Domani presidenziali in Salvador. La Chiesa chiede di accettare lealmente i risultati
delle urne
In Salvador, a due mesi dalle elezioni politiche e amministrative, domani oltre 4
milioni di persone saranno chiamate al voto per eleggere il presidente della Repubblica.
Tra i vari candidati in realtà solo due, Rodrigo Ávila dell’Alleanza repubblica nazionalista
di destra, e Mauricio Funes del Fronte “Farabundo Martí” di centrosinistra, hanno
reali probabilità di vincere. Da diversi mesi i sondaggi danno come possibile vincitore
l’ex Movimento della guerriglia guidato da Funes, oggi partito costituzionale dopo
gli Accordi di pace del 1992. Nelle elezioni del 15 gennaio questa organizzazione
ottenne la maggioranza relativa dei parlamentari, senza però riuscire a strappare
la maggioranza dei sindaci all’Arena. Da allora, le rilevazioni demoscopiche rilevano
una riduzione delle distanze da parte di Ávila e quindi, alla vigilia del voto, tutto
è possibile. Nonostante alcuni gravi episodi di violenza che hanno lasciato più di
una vittima, la campagna è stata abbastanza corretta, anche se c’è stata molta violenza
verbale. Lasciati da parte i fucili con cui in passato questi due schieramenti si
sono combattuti, oggi si confrontano con il voto. Ciò ha molto contribuito allo sviluppo
di un dibattito sul futuro del Paese, sulla sua gravissima situazione economica, sulle
misure da prendere per attutire le conseguenze negative su una popolazione in gran
parte al di sotto della soglia della povertà. Sulla serietà delle proposte per uscire
dalla crisi hanno molto insistito i vescovi salvadoregni, ricordando agli elettori
che “sarebbe un’irresponsabilità non andare a votare”. In recenti documenti, la Conferenza
episcopale ha sottolineato “l’importanza del discernimento al momento di decidere”

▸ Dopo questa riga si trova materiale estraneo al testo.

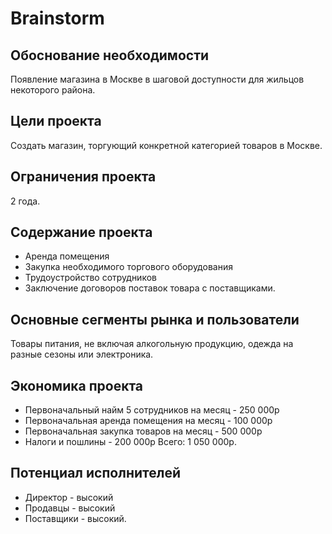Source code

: # Brainstorm
## Обоснование необходимости
Появление магазина в Москве в шаговой доступности для жильцов некоторого района. 
## Цели проекта
Создать магазин, торгующий конкретной категорией товаров в Москве.
## Ограничения проекта
2 года.
## Содержание проекта
- Аренда помещения
- Закупка необходимого торгового оборудования
- Трудоустройство сотрудников
- Заключение договоров поставок товара с поставщиками.
## Основные сегменты рынка и пользователи
Товары питания, не включая алкогольную продукцию, одежда на разные сезоны или электроника.
## Экономика проекта
- Первоначальный найм 5 сотрудников на месяц - 250 000р
- Первоначальная аренда помещения на месяц - 100 000р
- Первоначальная закупка товаров на месяц - 500 000р
- Налоги и пошлины - 200 000р
Всего: 1 050 000р.
## Потенциал исполнителей
- Директор - высокий
- Продавцы - высокий
- Поставщики - высокий.

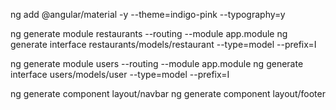 


ng add @angular/material -y --theme=indigo-pink --typography=y


ng generate module restaurants --routing --module app.module
ng generate interface restaurants/models/restaurant --type=model --prefix=I

ng generate module users --routing --module app.module
ng generate interface users/models/user --type=model --prefix=I

ng generate component layout/navbar
ng generate component layout/footer


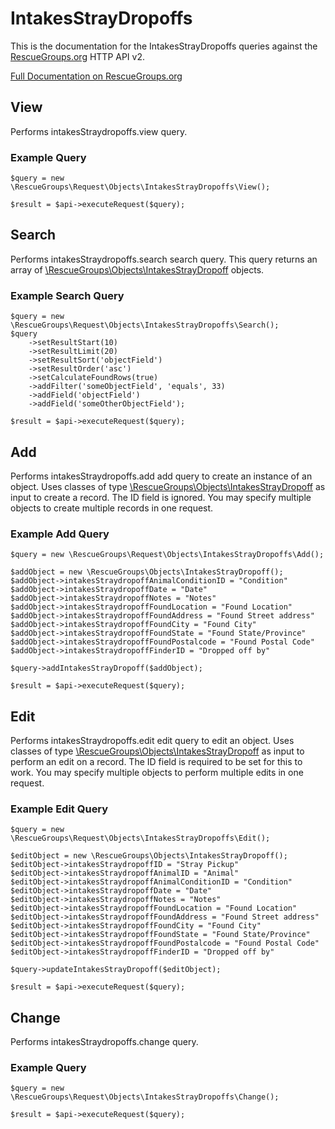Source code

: # IntakesStrayDropoffs

This is the documentation for the IntakesStrayDropoffs queries against the [RescueGroups.org](https://www.rescuegroups.org/) HTTP API v2.

[Full Documentation on RescueGroups.org](https://userguide.rescuegroups.org/display/APIDG/Object+definitions#Objectdefinitions-intakesStraydropoffs)

## View






Performs intakesStraydropoffs.view query.

### Example Query

    $query = new \RescueGroups\Request\Objects\IntakesStrayDropoffs\View();

    $result = $api->executeRequest($query);


## Search

Performs intakesStraydropoffs.search search query. This query returns an array of [\RescueGroups\Objects\IntakesStrayDropoff](../../src/Objects/IntakesStrayDropoff.php) objects.

### Example Search Query

    $query = new \RescueGroups\Request\Objects\IntakesStrayDropoffs\Search();
    $query
        ->setResultStart(10)
        ->setResultLimit(20)
        ->setResultSort('objectField')
        ->setResultOrder('asc')
        ->setCalculateFoundRows(true)
        ->addFilter('someObjectField', 'equals', 33)
        ->addField('objectField')
        ->addField('someOtherObjectField');

    $result = $api->executeRequest($query);






## Add




Performs intakesStraydropoffs.add add query to create an instance of an object. Uses classes of type [\RescueGroups\Objects\IntakesStrayDropoff](../../src/Objects/IntakesStrayDropoff.php) as input to create a record. The ID field is ignored. You may specify multiple objects to create multiple records in one request.

### Example Add Query

    $query = new \RescueGroups\Request\Objects\IntakesStrayDropoffs\Add();

    $addObject = new \RescueGroups\Objects\IntakesStrayDropoff();
    $addObject->intakesStraydropoffAnimalConditionID = "Condition"
    $addObject->intakesStraydropoffDate = "Date"
    $addObject->intakesStraydropoffNotes = "Notes"
    $addObject->intakesStraydropoffFoundLocation = "Found Location"
    $addObject->intakesStraydropoffFoundAddress = "Found Street address"
    $addObject->intakesStraydropoffFoundCity = "Found City"
    $addObject->intakesStraydropoffFoundState = "Found State/Province"
    $addObject->intakesStraydropoffFoundPostalcode = "Found Postal Code"
    $addObject->intakesStraydropoffFinderID = "Dropped off by"

    $query->addIntakesStrayDropoff($addObject);

    $result = $api->executeRequest($query);



## Edit



Performs intakesStraydropoffs.edit edit query to edit an object. Uses classes of type [\RescueGroups\Objects\IntakesStrayDropoff](../../src/Objects/IntakesStrayDropoff.php) as input to perform an edit on a record. The ID field is required to be set for this to work. You may specify multiple objects to perform multiple edits in one request.

### Example Edit Query

    $query = new \RescueGroups\Request\Objects\IntakesStrayDropoffs\Edit();

    $editObject = new \RescueGroups\Objects\IntakesStrayDropoff();
    $editObject->intakesStraydropoffID = "Stray Pickup"
    $editObject->intakesStraydropoffAnimalID = "Animal"
    $editObject->intakesStraydropoffAnimalConditionID = "Condition"
    $editObject->intakesStraydropoffDate = "Date"
    $editObject->intakesStraydropoffNotes = "Notes"
    $editObject->intakesStraydropoffFoundLocation = "Found Location"
    $editObject->intakesStraydropoffFoundAddress = "Found Street address"
    $editObject->intakesStraydropoffFoundCity = "Found City"
    $editObject->intakesStraydropoffFoundState = "Found State/Province"
    $editObject->intakesStraydropoffFoundPostalcode = "Found Postal Code"
    $editObject->intakesStraydropoffFinderID = "Dropped off by"

    $query->updateIntakesStrayDropoff($editObject);

    $result = $api->executeRequest($query);




## Change






Performs intakesStraydropoffs.change query.

### Example Query

    $query = new \RescueGroups\Request\Objects\IntakesStrayDropoffs\Change();

    $result = $api->executeRequest($query);


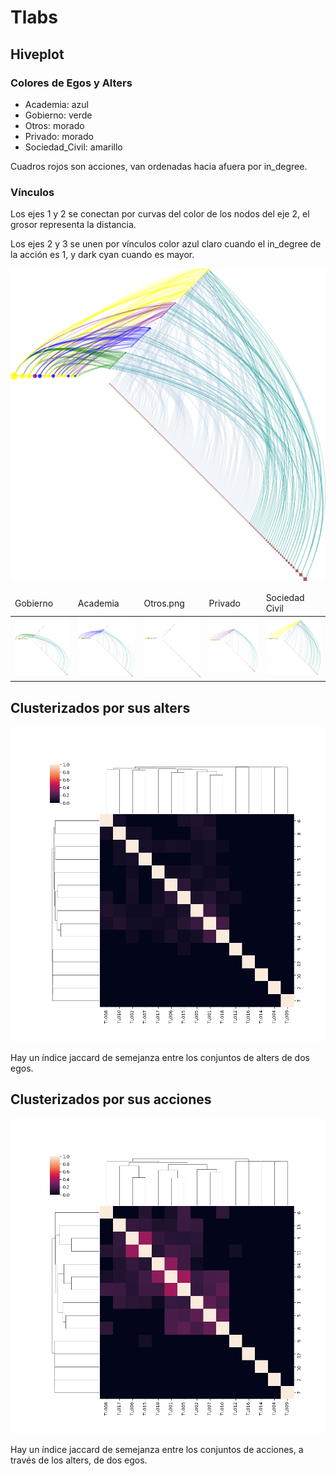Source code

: # Tlabs

## Hiveplot

### Colores de Egos y Alters

 - Academia: azul
 - Gobierno: verde
 - Otros: morado
 - Privado: morado
 - Sociedad_Civil: amarillo

Cuadros rojos son acciones, van ordenadas hacia afuera por in_degree.

### Vínculos

Los ejes 1 y 2 se conectan por curvas del color de los nodos del eje
2, el grosor representa la distancia.

Los ejes 2 y 3 se unen por vínculos color azul claro cuando el
in_degree de la acción es 1, y dark cyan cuando es mayor.

<img src="fobject/agency.png" >

<table>
<thead>
<tr>
<td>
Gobierno
</td>
<td>
Academia
</td>
<td>
Otros.png
</td>
<td>
Privado
</td>
<td>
Sociedad Civil
</td>
</tr>
</thead>
<tbody>
<tr>
<td>
<img src="fobject/Gobierno.png">
</td>
<td>
<img src="fobject/Academia.png">
</td>
<td>
<img src="fobject/Otros.png">
</td>
<td>
<img src="fobject/Privado.png">
</td>
<td>
<img src="fobject/Sociedad_Civil.png">
</td>
</tr>
</tbody>
</table>


## Clusterizados por sus alters

<img src="fobject/dendrogram.png">

Hay un índice jaccard de semejanza entre los conjuntos de alters de dos egos.

## Clusterizados por sus acciones

<img src="fobject/dendrogram_actions.png">

Hay un índice jaccard de semejanza entre los conjuntos de acciones, a
través de los alters, de dos egos.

poiché i valori cristiani e le grandi questioni della vita, della famiglia, dell’equità
sociale, della giustizia e della solidarietà “sono responsabilità di tutti”. “Dobbiamo
vedere, alla presenza di Dio, quello che è conveniente per il Paese ed esprimere la
nostra opinione", hanno scritto i presuli lo scorso 14 gennaio, aggiungendo: "Votare
significa assumersi responsabilmente il ruolo di cittadini perché tutti siano protagonisti
e destinatari della politica”. Domenica scorsa, mons. José Luis Escobar Alas, arcivescovo
di San Salvador, ha chiesto “a tutti gli elettori, partiti e candidati, di accettare
lealmente i risultati delle urne. Il nostro appello si rivolge a tutti i cittadini.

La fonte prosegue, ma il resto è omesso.